How we cite our quotes: Citations follow this format: (Chapter.Paragraph)
Quote #31
Anyone who looked more white folkish than herself [Mrs. Turner] was better than she was in her criteria, therefore it was right that they should be cruel to her at times, just as she was cruel to those more negroid than herself in direct ratio to their negroness. Like the pecking-order in a chicken yard. Insensate cruelty to those you can whip, and groveling submission to those you can’t. Once having set up her idols and built altars to them it was inevitable that she would worship there. It was inevitable that she should accept any inconsistency and cruelty from her deity as all good worshippers do from theirs. All gods who receive homage are cruel. All gods dispense suffering without reason. Otherwise they would not be worshipped. Through indiscriminate suffering men know fear and fear is the most divine emotion. It is the stones for altars and the beginning of wisdom. Half gods are worshipped in wine and flowers. Real gods require blood. (16.43)
Mrs. Turner links race to class. The whiter one is, the classier he or she is. Mrs. Turner takes it to such an extreme level that she considers white people so socially superior that they are gods. She worships them for their inherent superiority to her and wishes with all her might that she could be initiated as a fully white woman, so she could be accepted into their divine social class.
Quote #32
[Tea Cake]: "Mah Janie is uh high time woman and useter things. Ah didn’t git her outa de middle uh de road. Ah got her outa uh big fine house. Right now she got money enough in de bank tuh buy up dese ziggaboos and give ‘em away."
"Hush yo’ mouf! And she down heah on de muck lak anybody else!" (17.5-6)
Tea Cake is proud of Janie’s former status as a mayor’s wife and he similarly admires her wealth. It’s almost like he sees his status increasing by pointing out that his wife left her wealth and comfortable life for him and to work in the muck beside him. That’s how awesome he his.
Quote #33
It woke up old Okechobee and the monster began to rollin his bed. Began to roll and complain like a peevish world on a grumble. The folks in the quarters and the people in the big houses further around the shore heard the big lake and wondered. The people felt uncomfortable but safe because there were the seawalls to chain the senseless monster in his bed. The folks let the people do the thinking. If the castles thought themselves secure, the cabins needn’t worry. Their decision was already made as always. Chink up your cracks, shiver in your wet beds and wait on the mercy on Lord. The bossman might have the thing stopped before morning anyway. (18.27)

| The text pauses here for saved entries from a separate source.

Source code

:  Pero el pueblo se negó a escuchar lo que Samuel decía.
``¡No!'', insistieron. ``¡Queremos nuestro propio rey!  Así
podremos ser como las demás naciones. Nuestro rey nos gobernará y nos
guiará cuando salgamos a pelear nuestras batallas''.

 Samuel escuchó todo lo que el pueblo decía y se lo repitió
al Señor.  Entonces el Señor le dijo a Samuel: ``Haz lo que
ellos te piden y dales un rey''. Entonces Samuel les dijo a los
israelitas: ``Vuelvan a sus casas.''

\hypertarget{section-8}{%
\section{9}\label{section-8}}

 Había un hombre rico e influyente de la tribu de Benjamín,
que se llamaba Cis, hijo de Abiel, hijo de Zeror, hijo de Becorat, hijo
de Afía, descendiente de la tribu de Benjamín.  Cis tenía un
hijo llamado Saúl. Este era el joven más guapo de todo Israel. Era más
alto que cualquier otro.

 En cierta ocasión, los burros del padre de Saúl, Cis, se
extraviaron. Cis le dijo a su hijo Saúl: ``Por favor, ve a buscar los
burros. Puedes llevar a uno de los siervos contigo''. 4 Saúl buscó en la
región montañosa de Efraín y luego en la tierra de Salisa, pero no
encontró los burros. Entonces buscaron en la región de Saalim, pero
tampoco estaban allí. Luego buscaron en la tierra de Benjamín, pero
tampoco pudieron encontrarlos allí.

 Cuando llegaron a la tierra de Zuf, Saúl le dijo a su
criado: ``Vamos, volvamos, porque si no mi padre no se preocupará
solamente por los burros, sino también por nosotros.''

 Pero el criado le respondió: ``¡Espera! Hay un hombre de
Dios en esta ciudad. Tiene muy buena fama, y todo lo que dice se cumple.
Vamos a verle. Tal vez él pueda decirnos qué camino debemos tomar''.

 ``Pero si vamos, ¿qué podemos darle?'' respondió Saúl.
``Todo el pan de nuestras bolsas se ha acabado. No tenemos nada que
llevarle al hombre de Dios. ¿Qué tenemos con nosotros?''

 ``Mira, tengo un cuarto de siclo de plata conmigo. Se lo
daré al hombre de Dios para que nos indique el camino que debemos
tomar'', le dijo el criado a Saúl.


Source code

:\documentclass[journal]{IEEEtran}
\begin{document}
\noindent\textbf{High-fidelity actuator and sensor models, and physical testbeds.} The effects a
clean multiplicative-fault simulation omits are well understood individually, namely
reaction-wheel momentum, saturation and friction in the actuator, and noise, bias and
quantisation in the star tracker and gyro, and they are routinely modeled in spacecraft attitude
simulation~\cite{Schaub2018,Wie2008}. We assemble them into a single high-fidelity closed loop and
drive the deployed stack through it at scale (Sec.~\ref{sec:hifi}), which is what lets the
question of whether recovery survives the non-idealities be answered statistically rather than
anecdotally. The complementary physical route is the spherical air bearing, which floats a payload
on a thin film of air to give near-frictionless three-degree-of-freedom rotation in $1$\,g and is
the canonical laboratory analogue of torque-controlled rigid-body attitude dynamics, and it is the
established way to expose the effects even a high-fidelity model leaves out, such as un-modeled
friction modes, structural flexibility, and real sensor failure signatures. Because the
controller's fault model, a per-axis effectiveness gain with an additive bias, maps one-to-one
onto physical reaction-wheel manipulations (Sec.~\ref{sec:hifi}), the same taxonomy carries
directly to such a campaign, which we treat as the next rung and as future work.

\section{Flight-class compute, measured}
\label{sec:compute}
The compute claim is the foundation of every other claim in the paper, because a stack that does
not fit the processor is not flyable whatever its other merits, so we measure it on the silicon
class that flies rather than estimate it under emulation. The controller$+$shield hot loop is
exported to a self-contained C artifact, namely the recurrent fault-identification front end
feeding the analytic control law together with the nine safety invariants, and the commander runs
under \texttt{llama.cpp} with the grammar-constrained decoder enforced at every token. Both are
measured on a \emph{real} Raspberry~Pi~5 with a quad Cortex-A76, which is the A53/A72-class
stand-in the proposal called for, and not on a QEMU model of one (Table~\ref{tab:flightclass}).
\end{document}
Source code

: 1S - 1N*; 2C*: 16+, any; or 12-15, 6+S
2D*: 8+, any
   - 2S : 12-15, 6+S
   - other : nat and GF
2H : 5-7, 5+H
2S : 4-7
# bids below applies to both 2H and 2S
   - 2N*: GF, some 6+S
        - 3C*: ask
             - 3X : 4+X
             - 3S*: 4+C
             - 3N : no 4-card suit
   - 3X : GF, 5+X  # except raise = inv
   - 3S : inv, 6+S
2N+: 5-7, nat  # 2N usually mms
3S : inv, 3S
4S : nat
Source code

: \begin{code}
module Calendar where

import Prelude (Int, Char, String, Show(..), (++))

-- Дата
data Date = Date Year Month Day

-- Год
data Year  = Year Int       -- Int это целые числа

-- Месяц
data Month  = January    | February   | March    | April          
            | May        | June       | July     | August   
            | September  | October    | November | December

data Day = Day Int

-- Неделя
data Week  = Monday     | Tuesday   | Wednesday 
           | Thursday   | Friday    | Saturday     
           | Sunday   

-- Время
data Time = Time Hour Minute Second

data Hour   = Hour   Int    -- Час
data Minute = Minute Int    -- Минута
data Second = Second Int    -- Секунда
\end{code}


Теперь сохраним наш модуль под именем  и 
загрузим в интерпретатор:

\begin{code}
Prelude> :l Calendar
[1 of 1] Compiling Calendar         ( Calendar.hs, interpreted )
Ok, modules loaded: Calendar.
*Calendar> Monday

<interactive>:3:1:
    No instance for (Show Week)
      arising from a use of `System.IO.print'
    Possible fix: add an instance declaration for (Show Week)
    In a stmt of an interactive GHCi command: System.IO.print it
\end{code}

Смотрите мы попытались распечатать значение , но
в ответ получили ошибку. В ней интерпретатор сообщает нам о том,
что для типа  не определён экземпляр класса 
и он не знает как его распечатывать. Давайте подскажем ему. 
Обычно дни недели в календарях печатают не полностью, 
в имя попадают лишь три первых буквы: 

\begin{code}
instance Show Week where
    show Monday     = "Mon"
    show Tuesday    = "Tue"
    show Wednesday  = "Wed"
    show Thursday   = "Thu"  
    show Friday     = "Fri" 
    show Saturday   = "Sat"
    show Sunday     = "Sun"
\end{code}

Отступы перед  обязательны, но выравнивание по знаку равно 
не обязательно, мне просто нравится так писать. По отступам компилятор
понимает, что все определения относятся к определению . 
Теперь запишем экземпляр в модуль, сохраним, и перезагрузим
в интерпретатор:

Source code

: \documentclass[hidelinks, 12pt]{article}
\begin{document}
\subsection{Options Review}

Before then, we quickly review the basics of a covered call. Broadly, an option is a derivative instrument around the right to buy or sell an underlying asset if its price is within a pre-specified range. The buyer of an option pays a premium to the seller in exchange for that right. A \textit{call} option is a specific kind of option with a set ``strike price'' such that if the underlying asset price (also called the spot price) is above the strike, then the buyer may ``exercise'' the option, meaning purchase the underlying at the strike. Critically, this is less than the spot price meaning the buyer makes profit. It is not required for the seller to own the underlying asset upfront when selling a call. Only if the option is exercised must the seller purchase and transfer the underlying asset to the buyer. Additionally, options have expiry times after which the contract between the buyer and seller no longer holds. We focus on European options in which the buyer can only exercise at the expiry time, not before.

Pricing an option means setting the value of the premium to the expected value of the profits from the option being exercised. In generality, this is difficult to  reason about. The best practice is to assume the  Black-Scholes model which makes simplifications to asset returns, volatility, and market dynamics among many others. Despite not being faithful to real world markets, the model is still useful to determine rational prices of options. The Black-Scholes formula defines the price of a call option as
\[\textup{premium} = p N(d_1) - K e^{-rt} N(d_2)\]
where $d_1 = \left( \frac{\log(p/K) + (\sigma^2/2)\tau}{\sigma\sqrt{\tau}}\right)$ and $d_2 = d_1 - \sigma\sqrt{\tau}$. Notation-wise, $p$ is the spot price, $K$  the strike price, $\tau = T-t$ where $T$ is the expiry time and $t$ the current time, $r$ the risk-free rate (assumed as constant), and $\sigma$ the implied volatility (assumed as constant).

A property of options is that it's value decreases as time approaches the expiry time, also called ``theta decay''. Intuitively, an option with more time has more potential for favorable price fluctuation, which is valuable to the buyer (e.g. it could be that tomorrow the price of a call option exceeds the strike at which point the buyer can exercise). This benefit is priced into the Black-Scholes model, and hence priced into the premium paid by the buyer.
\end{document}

Although the lake is obviously swelling with water and ready to flood, the black migrant workers stay down in the swamps, clinging to the confidence of the white people, that they will be safe no matter what nature throws their way. The black "folk let the [white] people do the thinking." Notice how the colloquial and lower-classed are called "folk" and call the white richer men as "people" – a more serious term than the quaint "folk." Even based on terminology, the lower class people are granted less humanity than their higher class neighbors.